Thursday, April 3, 2014

system booting

 system booting (PC)

Any system administrator worth their weight in silicon, knows that you need to understand how the booting process works. From the moment you press power until you are presented with the login prompt, a number of things will have occurred:

Note: Most of the information below has been obtained from my cpsc550 (system admin class), researching online, and man pages. For a quick intro on the booting process I would advise a 'man boot'.

Hardware Boot (POST)

When power is turned on or a reset occurs. The cpu has a hardwired address that it begins to load instructions out of nvram (none volitile ram) at address 0xFFF0. This program is referred to in the PC world as the bios ( basic input/output system ) and usually exists in memory space 0xF000 : 0xFFFF. Since there is not much room left on the runway, the first instruction usually consists of a jump back into lower bios memory. This nvram is also called CMOS memory which stands for "Complementary Metal Oxide Semiconductor". The bios program now conducts a POST ( Power on Self Test ) where it makes sure that the memory and other peripherals are there and functioning correctly. If there are errors at this point, your system lets you know this with a series of beep codes. If you check your motherboard manufacturer's website there are details to what these codes mean. A minimal set of instructions now exists in the bios to begin probing a set of system devices for bootable code. This bootable code should begin loading the OS.

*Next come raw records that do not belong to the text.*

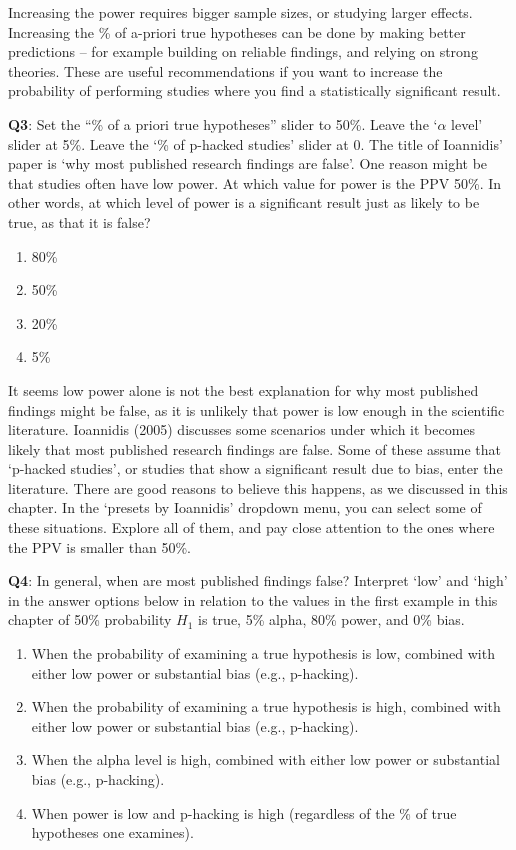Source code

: \documentclass[
  oneside]{book}
\providecommand{\tightlist}{%
  \setlength{\itemsep}{0pt}\setlength{\parskip}{0pt}}
\begin{document}
Increasing the power requires bigger sample sizes, or studying larger effects. Increasing the \% of a-priori true hypotheses can be done by making better predictions -- for example building on reliable findings, and relying on strong theories. These are useful recommendations if you want to increase the probability of performing studies where you find a statistically significant result.

\textbf{Q3}: Set the ``\% of a priori true hypotheses'' slider to 50\%. Leave the `\(\alpha\) level' slider at 5\%. Leave the `\% of p-hacked studies' slider at 0. The title of Ioannidis' paper is `why most published research findings are false'. One reason might be that studies often have low power. At which value for power is the PPV 50\%. In other words, at which level of power is a significant result just as likely to be true, as that it is false?

\begin{enumerate}
\def\labelenumi{\Alph{enumi})}
\tightlist
\item
  80\%
\item
  50\%
\item
  20\%
\item
  5\%
\end{enumerate}

It seems low power alone is not the best explanation for why most published findings might be false, as it is unlikely that power is low enough in the scientific literature. Ioannidis (2005) discusses some scenarios under which it becomes likely that most published research findings are false. Some of these assume that `p-hacked studies', or studies that show a significant result due to bias, enter the literature. There are good reasons to believe this happens, as we discussed in this chapter. In the `presets by Ioannidis' dropdown menu, you can select some of these situations. Explore all of them, and pay close attention to the ones where the PPV is smaller than 50\%.

\textbf{Q4}: In general, when are most published findings false? Interpret `low' and `high' in the answer options below in relation to the values in the first example in this chapter of 50\% probability \(H_1\) is true, 5\% alpha, 80\% power,
and 0\% bias.

\begin{enumerate}
\def\labelenumi{\Alph{enumi})}
\tightlist
\item
  When the probability of examining a true hypothesis is low, combined with either low power or substantial bias (e.g., p-hacking).
\item
  When the probability of examining a true hypothesis is high, combined with either low power or substantial bias (e.g., p-hacking).
\item
  When the alpha level is high, combined with either low power or substantial bias (e.g., p-hacking).
\item
  When power is low and p-hacking is high (regardless of the \% of true hypotheses one examines).
\end{enumerate}
\end{document}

OS Loader and Master Boot Record

Once the system has located a bootable device, in most cases your hard disk, it transfers control over to the first sector of that device a.k.a the Master Boot Record (MBR). In a PC this loader has some limitations due to the bios; the most notable is the fact that we need the boot program and partition table to exist in the first 512 bytes. The format of the MBR is as follows:

  • 446 byte program code starts at 0x0000
  • 64 byte partition table starts at 0x01be ( decimal 446)
  • 2 byte signature of ( 0x55aa ) starts at 0x01fe ( decimal 510 )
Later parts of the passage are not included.